Vital information that Danny McCann was being targeted in west Belfast by the UDA, was given by Army spy Brian Nelson to his military intelligence handlers, just weeks
before a planned IRA bombing in the colony.
Both British military intelligence and MI5 already knew most of the details of the planned Gibraltar attack on soldiers — including the likely date and the names of the active service unit that would carry it out.
This top-level information is thought to have been provided to the security services by their IRA agent — code-named 'steak-knife'.
When Nelson reported to Army agents in early 1988, that McCann was to be shot at home in Belfast by the UFF, preparations for foiling the Gibraltar attack were well-advanced.
Operation Flavius had already been authorised at the highest level.
Security chiefs were anxious to ensure that the IRA team already selected should arrive safely in Gibraltar, where arrangements had already been made for them to be shadowed by MI5 agents and "intercepted" by SAS soldiers.

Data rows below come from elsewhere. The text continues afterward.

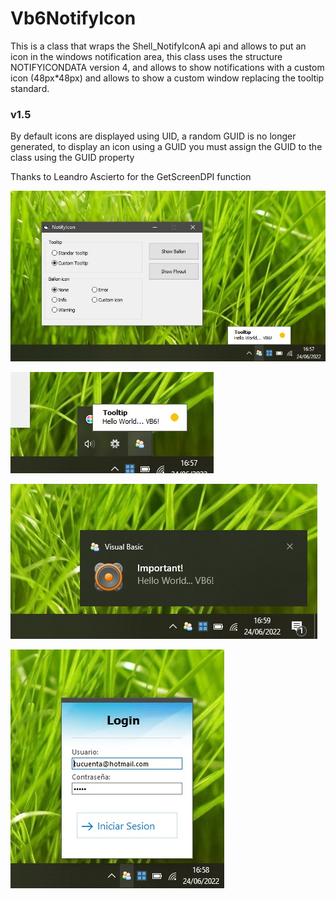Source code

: # Vb6NotifyIcon
This is a class that wraps the Shell_NotifyIconA api and allows to put an icon in the windows notification area, this class uses the structure NOTIFYICONDATA version 4, and allows to show notifications with a custom icon (48px*48px) and allows to show a custom window replacing the tooltip standard.

### v1.5
By default icons are displayed using UID, a random GUID is no longer generated, to display an icon using a GUID you must assign the GUID to the class using the GUID property

Thanks to Leandro Ascierto for the GetScreenDPI function

 ![ITypeComp::Bind](/screens/nid00.jpg)
 
 ![ITypeComp::Bind](/screens/nid01.jpg)
 
 ![ITypeComp::Bind](/screens/nid03.jpg)
	
 ![ITypeComp::Bind](/screens/nid04.jpg)
 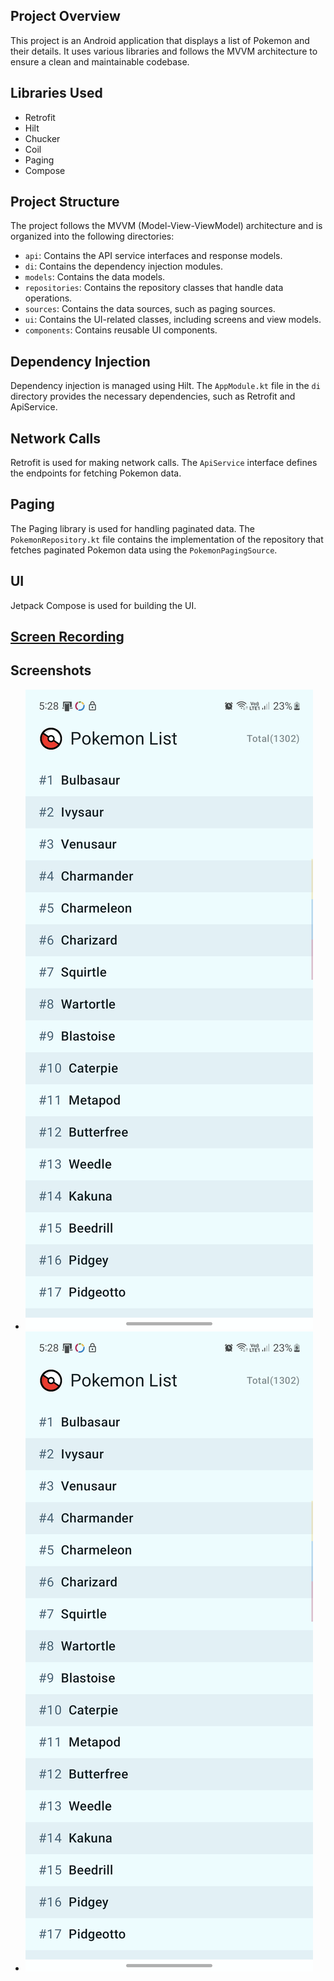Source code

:## Project Overview
This project is an Android application that displays a list of Pokemon and their details. It uses various libraries and follows the MVVM architecture to ensure a clean and maintainable codebase.

## Libraries Used
- Retrofit
- Hilt
- Chucker
- Coil
- Paging
- Compose

## Project Structure
The project follows the MVVM (Model-View-ViewModel) architecture and is organized into the following directories:
- `api`: Contains the API service interfaces and response models.
- `di`: Contains the dependency injection modules.
- `models`: Contains the data models.
- `repositories`: Contains the repository classes that handle data operations.
- `sources`: Contains the data sources, such as paging sources.
- `ui`: Contains the UI-related classes, including screens and view models.
- `components`: Contains reusable UI components.

## Dependency Injection
Dependency injection is managed using Hilt. The `AppModule.kt` file in the `di` directory provides the necessary dependencies, such as Retrofit and ApiService.

## Network Calls
Retrofit is used for making network calls. The `ApiService` interface defines the endpoints for fetching Pokemon data.

## Paging
The Paging library is used for handling paginated data. The `PokemonRepository.kt` file contains the implementation of the repository that fetches paginated Pokemon data using the `PokemonPagingSource`.

## UI
Jetpack Compose is used for building the UI.

## [Screen Recording](https://github.com/mevivek/pw_android_sde1_assignment/blob/master/screenshots/3.mp4)

## Screenshots
- ![Screenshot 1](https://github.com/mevivek/pw_android_sde1_assignment/blob/master/screenshots/1.png)
- ![Screenshot 2](https://github.com/mevivek/pw_android_sde1_assignment/blob/master/screenshots/1.png)

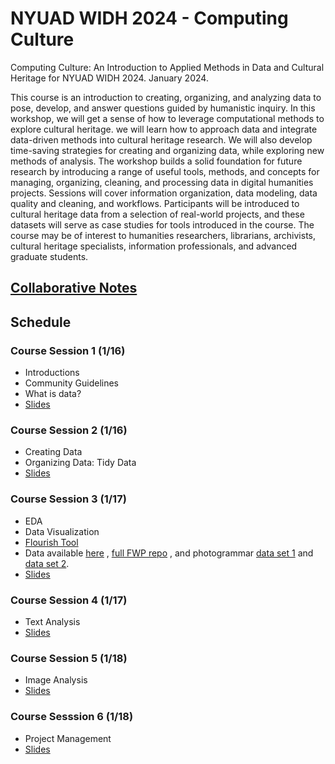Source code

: # NYUAD WIDH 2024 - Computing Culture
Computing Culture: An Introduction to Applied Methods in Data and Cultural Heritage for NYUAD WIDH 2024. January 2024.


This course is an introduction to creating, organizing, and analyzing data to pose, develop, and answer questions guided by humanistic inquiry. In this workshop, we will get a sense of how to leverage computational methods to explore cultural heritage. we will learn how to approach data and integrate data-driven methods into cultural heritage research. We will also develop time-saving strategies for creating and organizing data, while exploring new methods of analysis. The workshop builds a solid foundation for future research by introducing a range of useful tools, methods, and concepts for managing, organizing, cleaning, and processing data in digital humanities projects. Sessions will cover information organization, data modeling, data quality and cleaning, and workflows. Participants will be introduced to cultural heritage data from a selection of real-world projects, and these datasets will serve as case studies for tools introduced in the course. The course may be of interest to humanities researchers, librarians, archivists, cultural heritage specialists, information professionals, and advanced graduate students.

## [Collaborative Notes](https://docs.google.com/document/d/1x99tw1LZS-4gBKgDxzBsV9bHgHtnNzLNvpShdjbIpvw/edit#heading=h.l7i6hs7spo55)

## Schedule

### Course Session 1 (1/16)
- Introductions
- Community Guidelines
- What is data?
- [Slides](https://docs.google.com/presentation/d/1hjYZ0A5bnD2aQMQIcIMS_9TmtHxd015a6LmWaMKGX2w/edit?usp=sharing)

 

### Course Session 2 (1/16)
- Creating Data
- Organizing Data: Tidy Data
- [Slides](https://docs.google.com/presentation/d/1hjYZ0A5bnD2aQMQIcIMS_9TmtHxd015a6LmWaMKGX2w/edit?usp=sharing)


### Course Session 3 (1/17)
- EDA
- Data Visualization
- [Flourish Tool](https://app.flourish.studio/)
- Data available [here](https://github.com/nolauren/nyuad24-computingculture/tree/main/data) ,  [full FWP repo](https://github.com/distant-viewing/fwp-life-histories/tree/master) , and photogrammar [data set 1](   https://github.com/distant-viewing/photogrammar-data/blob/master/csv-files/fwp_metadata_20190330.csv) and [data set 2](https://github.com/distant-viewing/photogrammar-data/blob/master/csv-files/photo_metadata_20190330.csv).
- [Slides](https://docs.google.com/presentation/d/1cyEu-q2UCu-8I9leYZBGR6Ra0PHHkF3iZpjJihg5RcA/edit?usp=sharing)

### Course Session 4 (1/17)
- Text Analysis
- [Slides](https://docs.google.com/presentation/d/1cyEu-q2UCu-8I9leYZBGR6Ra0PHHkF3iZpjJihg5RcA/edit?usp=sharing)



### Course Session 5 (1/18)
- Image Analysis
- [Slides](https://docs.google.com/presentation/d/1Ki8k4Oa3bGPU3DG2gxFVN2YYd8qFo7qSMRRBdYw3C1k/edit?usp=sharing)


### Course Sesssion 6 (1/18)
- Project Management
- [Slides](https://docs.google.com/presentation/d/15Tc_LUfJ7FEB593xWbjSJjF-tMJRUe9Iccr7G8_bpnQ/edit?usp=sharing)





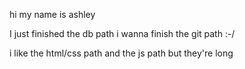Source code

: hi my name is ashley

I just finished the db path
i wanna finish the git path :-/

i like the html/css path and the js path but they're long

As a result, on the night the UFF gunmen planned to kill McCann, the entire area was flooded with troops.
Realising this, the UFF recce team warned the follow-up gunmen, and the murder bid was called off.
But there was no need for a second attempt.
In March 1988, McCann, Sean Savage and Mairéad Farrell were shot dead by the SAS, after crossing into Gibraltar from Spain.